Das stimmt so nicht. Zum einen haben wir das erste Mal in der Geschichte der Bundesrepublik eine Drei-Parteien-Koalition. Da ruckelt es eben manchmal. Ich kann Ihnen auch viele Punkte nennen, wo es mit der FDP leichter ist als mit den Grünen.

Hält die Ampel bis zum Ende der Legislatur?

Da bin ich mir absolut sicher.

Sie sind oft mit Kabinettskollegen unterwegs, mit Außenministerin Annalena Baerbock waren Sie in der Türkei, mit Arbeitsminister Hubertus Heil in Kiew und jetzt in Kanada. Wenn Sie mit einem anderen Kabinettsmitglied auf einer einsamen Insel stranden würden, mit wem am liebsten?

Mit Finanzminister Christian Lindner, um genügend Zeit zu haben, mit ihm über den Haushalt zu diskutieren.

Sie fallen momentan mit vielen Vorhaben auf. Wollen Sie beweisen, dass Sie eine gute Bundesinnenministerin sind für den Fall, dass die Landtagswahl in Hessen, bei der Sie als Spitzenkandidatin für die SPD antreten, für Sie schlecht ausgeht?

Nein, ich mache nur meine Arbeit.
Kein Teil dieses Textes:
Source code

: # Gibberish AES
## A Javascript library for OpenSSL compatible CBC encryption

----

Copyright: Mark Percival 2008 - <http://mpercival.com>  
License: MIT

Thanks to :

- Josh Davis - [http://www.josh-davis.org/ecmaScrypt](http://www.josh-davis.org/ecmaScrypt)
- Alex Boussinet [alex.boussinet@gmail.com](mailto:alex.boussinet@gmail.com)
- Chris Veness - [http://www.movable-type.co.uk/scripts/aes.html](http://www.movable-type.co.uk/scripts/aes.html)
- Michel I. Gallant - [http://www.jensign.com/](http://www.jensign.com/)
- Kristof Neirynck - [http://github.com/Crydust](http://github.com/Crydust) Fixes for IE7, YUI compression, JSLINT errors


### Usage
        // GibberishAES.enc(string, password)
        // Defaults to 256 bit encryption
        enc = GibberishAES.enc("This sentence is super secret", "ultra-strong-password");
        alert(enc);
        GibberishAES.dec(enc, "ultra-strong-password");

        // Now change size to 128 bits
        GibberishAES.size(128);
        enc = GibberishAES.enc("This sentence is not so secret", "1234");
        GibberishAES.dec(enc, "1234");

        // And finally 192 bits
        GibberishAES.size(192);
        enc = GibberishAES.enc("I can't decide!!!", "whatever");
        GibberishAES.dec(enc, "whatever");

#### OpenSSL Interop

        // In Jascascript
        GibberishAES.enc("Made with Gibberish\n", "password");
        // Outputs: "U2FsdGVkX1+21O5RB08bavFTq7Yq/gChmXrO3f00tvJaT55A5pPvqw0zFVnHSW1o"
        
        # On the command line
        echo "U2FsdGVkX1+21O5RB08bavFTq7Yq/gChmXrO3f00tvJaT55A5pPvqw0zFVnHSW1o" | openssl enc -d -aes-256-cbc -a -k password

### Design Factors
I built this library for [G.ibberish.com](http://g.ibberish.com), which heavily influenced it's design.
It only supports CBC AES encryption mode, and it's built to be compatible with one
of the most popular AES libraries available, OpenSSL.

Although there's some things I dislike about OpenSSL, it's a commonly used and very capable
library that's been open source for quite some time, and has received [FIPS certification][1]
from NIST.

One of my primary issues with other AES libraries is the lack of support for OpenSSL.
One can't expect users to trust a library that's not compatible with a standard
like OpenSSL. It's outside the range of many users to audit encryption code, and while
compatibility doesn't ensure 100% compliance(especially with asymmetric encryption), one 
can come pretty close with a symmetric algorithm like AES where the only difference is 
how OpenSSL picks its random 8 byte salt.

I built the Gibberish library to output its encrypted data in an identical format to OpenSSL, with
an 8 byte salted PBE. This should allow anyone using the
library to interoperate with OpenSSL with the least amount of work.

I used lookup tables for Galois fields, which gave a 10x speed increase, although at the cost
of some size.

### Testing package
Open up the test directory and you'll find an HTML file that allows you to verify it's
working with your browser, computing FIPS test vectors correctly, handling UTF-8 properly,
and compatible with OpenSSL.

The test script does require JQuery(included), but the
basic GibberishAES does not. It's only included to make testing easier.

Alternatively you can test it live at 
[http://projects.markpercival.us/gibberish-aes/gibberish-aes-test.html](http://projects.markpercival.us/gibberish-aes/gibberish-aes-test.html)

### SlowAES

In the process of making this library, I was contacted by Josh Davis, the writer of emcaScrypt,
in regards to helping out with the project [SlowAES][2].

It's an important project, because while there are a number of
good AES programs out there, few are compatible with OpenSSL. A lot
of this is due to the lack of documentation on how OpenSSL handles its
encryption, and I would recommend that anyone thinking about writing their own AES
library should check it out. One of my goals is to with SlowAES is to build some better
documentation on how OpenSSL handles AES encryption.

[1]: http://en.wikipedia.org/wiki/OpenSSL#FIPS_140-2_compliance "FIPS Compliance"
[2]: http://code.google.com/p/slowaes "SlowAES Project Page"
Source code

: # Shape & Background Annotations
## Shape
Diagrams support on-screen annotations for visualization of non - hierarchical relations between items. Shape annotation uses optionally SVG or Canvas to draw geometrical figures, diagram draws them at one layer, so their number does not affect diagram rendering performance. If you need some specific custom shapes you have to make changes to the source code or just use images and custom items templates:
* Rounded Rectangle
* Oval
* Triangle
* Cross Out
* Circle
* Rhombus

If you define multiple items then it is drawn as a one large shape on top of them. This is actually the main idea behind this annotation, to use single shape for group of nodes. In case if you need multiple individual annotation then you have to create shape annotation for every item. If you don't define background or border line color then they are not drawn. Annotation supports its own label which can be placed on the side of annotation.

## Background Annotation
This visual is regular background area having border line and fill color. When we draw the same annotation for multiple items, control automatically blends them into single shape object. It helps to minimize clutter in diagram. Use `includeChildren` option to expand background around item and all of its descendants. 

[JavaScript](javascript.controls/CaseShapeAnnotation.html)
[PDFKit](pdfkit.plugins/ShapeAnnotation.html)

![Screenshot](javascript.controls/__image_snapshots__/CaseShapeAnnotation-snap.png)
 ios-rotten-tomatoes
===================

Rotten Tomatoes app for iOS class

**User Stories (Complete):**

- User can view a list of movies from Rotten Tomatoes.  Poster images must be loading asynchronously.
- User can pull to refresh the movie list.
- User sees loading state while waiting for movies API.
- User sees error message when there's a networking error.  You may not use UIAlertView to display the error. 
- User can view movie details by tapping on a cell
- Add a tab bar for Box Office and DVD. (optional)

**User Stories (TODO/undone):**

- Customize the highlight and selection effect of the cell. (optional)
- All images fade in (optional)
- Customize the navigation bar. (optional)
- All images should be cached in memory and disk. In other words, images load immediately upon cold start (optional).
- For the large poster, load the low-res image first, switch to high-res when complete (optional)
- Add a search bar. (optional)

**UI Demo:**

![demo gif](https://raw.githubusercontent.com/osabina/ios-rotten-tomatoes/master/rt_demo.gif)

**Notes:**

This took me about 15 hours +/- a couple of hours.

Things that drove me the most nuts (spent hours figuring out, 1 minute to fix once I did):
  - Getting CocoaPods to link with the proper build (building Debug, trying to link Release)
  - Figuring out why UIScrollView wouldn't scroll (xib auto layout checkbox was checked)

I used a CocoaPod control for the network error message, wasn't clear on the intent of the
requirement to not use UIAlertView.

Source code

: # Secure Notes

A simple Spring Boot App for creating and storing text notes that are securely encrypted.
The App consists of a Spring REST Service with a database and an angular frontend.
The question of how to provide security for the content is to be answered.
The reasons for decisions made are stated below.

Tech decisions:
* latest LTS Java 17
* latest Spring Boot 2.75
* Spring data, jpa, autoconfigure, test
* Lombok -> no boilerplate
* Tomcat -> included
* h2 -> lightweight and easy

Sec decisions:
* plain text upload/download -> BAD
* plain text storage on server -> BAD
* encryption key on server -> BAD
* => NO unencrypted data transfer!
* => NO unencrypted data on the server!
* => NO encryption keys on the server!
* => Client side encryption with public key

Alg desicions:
Wie man es von jeder Bundesministerin erwarten kann.

Die Umfragen in Hessen fallen für Sie deprimierend aus.

Davon lasse ich mich nicht erschüttern. Bis zur Wahl im Herbst ist es noch lange hin. Die Menschen haben die Wahl noch gar nicht im Bewusstsein. Das beginnt erst, wenn die Plakate hängen. Und denken Sie daran, wo Olaf Scholz wenige Monate vor der Bundestagswahl stand. Jetzt ist er unser Kanzler. Ich möchte die erste Frau an der Spitze der hessischen Landesregierung werden. Ich will Wahlen gewinnen, nicht Umfragen.